By Jessica Meisels
Look, I don’t know. One minute we were talking and laughing about going to the “Joshua Tree,” which, as any sane person would conclude, means visiting a tree named Joshua, maybe have a lie down and a champers in the park while I read; that sort of thing. No.
What was sold to me as a “casual two hour drive to a park” was in fact a five-hour TREK to some desert mountains with the ugliest joshua trees I’ve ever seen. It was also fucking FREEZING. All my friends suddenly morphed into pro-climbers with weird shiny metal equipment and shoes and rods and things they had been hiding all semester. I was somehow roped into sliding awkwardly over boulders, slipping down cold rocks, stumbling as I fearfully attempted (and failed) to jump from one rock to the next, and burnt my hands on gravel. As my crew skipped, hopped and jumped gleefully up the mountain, I grumbled and cursed that they were all seeing my weak, and therefore accurate, side. Allow me to demonstrate:
“Hey Jess, just a bit more to go!”
“Get fucked. Where’s Starbucks?”
“Haha, you’ll be fine!”
“I’m...going to kill you. And then your whole family. I hate you.”
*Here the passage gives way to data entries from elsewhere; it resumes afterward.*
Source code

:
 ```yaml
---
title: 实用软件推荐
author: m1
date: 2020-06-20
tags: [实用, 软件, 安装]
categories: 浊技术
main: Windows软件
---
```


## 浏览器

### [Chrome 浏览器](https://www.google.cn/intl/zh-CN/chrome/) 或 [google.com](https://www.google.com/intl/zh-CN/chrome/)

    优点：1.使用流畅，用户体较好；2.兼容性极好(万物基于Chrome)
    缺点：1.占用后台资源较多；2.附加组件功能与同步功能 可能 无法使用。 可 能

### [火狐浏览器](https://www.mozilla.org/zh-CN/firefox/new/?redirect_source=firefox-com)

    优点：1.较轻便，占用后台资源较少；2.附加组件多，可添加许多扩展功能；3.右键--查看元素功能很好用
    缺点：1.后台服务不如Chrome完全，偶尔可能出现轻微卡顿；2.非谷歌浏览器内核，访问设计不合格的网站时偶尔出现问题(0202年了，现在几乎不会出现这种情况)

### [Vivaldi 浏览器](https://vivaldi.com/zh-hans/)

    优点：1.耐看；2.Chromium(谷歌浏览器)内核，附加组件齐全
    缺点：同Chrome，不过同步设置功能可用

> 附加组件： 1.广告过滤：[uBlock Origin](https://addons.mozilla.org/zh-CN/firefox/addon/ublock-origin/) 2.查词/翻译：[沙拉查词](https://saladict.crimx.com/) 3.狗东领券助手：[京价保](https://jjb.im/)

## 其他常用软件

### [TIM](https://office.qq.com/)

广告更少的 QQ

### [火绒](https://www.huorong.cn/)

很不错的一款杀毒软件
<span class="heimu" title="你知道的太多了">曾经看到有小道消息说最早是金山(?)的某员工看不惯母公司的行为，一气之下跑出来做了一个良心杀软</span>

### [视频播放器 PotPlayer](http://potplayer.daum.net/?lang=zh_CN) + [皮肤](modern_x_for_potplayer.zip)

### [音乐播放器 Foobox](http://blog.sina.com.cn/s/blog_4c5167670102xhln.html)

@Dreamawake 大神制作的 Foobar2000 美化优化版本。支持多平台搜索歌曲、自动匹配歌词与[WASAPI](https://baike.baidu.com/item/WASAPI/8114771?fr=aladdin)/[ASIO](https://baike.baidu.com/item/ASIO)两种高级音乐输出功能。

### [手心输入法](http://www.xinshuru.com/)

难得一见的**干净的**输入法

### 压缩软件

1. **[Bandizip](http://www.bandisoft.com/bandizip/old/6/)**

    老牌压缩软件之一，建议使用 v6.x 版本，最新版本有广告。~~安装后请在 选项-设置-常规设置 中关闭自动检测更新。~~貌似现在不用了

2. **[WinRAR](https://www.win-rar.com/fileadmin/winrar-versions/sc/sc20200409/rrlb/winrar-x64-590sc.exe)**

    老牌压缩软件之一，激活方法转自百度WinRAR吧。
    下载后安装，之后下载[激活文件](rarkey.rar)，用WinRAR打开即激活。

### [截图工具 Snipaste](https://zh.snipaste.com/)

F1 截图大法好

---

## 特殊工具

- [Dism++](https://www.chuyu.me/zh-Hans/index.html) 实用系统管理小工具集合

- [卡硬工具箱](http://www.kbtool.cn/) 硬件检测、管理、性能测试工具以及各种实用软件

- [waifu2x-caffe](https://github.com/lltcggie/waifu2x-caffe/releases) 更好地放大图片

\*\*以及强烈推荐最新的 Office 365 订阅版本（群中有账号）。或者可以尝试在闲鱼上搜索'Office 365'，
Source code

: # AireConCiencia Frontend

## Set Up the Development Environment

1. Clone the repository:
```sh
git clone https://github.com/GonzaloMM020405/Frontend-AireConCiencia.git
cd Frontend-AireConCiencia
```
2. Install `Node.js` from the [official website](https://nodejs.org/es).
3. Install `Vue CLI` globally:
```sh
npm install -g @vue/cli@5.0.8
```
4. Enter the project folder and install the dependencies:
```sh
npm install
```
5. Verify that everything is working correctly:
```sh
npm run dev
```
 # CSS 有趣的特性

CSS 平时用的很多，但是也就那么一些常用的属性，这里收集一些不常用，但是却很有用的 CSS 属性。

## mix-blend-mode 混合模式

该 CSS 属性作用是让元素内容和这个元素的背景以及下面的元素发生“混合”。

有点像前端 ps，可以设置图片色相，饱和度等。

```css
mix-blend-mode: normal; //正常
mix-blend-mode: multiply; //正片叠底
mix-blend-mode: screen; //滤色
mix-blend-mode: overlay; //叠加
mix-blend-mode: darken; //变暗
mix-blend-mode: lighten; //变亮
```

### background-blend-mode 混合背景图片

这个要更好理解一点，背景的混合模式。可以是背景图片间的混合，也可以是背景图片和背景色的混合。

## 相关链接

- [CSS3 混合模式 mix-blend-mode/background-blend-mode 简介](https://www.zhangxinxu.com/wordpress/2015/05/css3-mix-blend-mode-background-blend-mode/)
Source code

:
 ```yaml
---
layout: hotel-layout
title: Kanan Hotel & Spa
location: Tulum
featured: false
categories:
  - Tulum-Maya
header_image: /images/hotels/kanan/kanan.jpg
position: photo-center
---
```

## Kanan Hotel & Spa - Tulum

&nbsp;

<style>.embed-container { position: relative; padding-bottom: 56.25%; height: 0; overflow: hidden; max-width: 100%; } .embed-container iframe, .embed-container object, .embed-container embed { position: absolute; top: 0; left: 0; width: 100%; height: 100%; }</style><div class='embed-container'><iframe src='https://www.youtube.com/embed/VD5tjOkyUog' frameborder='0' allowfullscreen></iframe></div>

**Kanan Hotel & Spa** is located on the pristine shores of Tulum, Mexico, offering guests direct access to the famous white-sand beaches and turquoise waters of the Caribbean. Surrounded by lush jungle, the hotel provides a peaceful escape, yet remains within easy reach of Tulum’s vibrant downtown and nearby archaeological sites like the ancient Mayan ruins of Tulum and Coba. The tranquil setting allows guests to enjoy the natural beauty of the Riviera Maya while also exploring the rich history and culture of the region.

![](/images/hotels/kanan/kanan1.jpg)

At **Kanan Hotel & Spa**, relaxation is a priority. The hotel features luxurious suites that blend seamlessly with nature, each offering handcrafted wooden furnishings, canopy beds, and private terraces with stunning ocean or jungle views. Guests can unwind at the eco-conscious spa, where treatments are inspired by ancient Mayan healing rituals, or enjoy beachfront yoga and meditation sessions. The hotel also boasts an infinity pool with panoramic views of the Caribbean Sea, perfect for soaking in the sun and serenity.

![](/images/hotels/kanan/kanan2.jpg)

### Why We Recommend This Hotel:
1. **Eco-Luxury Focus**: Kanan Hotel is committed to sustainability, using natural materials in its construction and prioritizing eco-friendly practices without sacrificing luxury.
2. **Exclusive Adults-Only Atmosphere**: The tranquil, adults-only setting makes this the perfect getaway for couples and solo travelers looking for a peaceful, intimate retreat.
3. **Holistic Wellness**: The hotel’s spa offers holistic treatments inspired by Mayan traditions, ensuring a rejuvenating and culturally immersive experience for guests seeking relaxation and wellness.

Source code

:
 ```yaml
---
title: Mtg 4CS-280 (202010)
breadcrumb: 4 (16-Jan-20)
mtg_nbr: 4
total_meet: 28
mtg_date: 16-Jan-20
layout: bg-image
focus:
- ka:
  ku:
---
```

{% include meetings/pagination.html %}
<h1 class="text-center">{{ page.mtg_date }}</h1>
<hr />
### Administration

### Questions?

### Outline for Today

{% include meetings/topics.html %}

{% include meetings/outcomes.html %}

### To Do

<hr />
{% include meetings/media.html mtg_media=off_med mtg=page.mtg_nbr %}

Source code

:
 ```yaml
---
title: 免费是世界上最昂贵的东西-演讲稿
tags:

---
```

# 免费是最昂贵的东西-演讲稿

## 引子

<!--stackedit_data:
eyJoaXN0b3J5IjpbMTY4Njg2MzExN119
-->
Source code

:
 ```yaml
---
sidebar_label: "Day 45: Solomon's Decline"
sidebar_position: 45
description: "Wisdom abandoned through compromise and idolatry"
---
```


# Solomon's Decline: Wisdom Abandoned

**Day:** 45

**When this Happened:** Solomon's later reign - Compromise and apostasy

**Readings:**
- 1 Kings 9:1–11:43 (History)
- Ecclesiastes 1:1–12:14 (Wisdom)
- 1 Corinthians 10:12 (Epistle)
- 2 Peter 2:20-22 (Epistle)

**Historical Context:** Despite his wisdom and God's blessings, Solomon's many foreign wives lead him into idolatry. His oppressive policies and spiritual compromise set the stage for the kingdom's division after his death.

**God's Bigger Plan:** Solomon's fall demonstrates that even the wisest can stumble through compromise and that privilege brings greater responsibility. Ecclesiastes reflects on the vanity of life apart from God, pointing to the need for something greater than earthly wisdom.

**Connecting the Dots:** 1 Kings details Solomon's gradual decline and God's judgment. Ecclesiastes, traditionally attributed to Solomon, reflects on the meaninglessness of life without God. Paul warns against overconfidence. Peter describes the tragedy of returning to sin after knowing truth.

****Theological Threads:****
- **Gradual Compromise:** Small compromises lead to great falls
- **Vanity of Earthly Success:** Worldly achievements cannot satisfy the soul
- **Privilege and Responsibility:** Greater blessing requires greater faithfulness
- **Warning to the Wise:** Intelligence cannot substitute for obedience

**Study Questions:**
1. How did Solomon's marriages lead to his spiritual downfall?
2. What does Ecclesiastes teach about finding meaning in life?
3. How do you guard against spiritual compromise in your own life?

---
“Ha…wait…you didn’t laugh…Why do your eyes look crazy? What are you doing with those scissors?!”
I somehow found myself at the top of a mountain, looking down at the most revolting desert, attached by little more than rope and a whole lotta faith.
“Don’t worry Jess, we’ve got you!”
“You’ve got me?! You IDIOT! Who ARE you, Aron Ralston?! I DON’T THINK SO, YOU ASSHOLE! GET ME DOWN THIS INSTANT. I am a whole metre above ground!!!”
I could go on and on, as I told Mum in a detailed 30 minute conversation, approximately 27 minutes of which were waiting for Mum to stop laughing at me and quote, “Thanks for making me feel good about myself.” Bitch.
After embarrassingly being let down, (“OMG. OMG. WHAT ARE YOU DOING. YOU HAVE NO IDEA WHAT YOU ARE DOING. I HATE YOU. I’M GOING TO JOIN THE NRA JUST SO I CAN KILL YOU FOR NOT LETTING ME DOWN. LET ME DOWN. LET ME DOWN NOW-”
“Jess, PLEASE, you could jump. You’re pretty much touching the ground-”
“STOP TRYING TO KILL ME YOU WILL NEVER HAVE MY SHOE COLLECTION!”) and walking off in a huff, I decided to redeem myself. “Hey, so, fun as this whole, you know, ‘Everest’ thing is, I’m over this whole tampering-with-death phase, I’m gonna lie in the car. Want me to take anything?” MISTAKE.
And so this is how I ended up climbing down a mountain, with inappropriate footwear, no phone reception, a back-pack, an esky, and a motherfucking DECK CHAIR. Took them 10-12 minutes, took me an hour. I am a Jewish girl. Obviously, when I offer to carry anything, what I meant was, “So, where’s the helicopter?” Fml.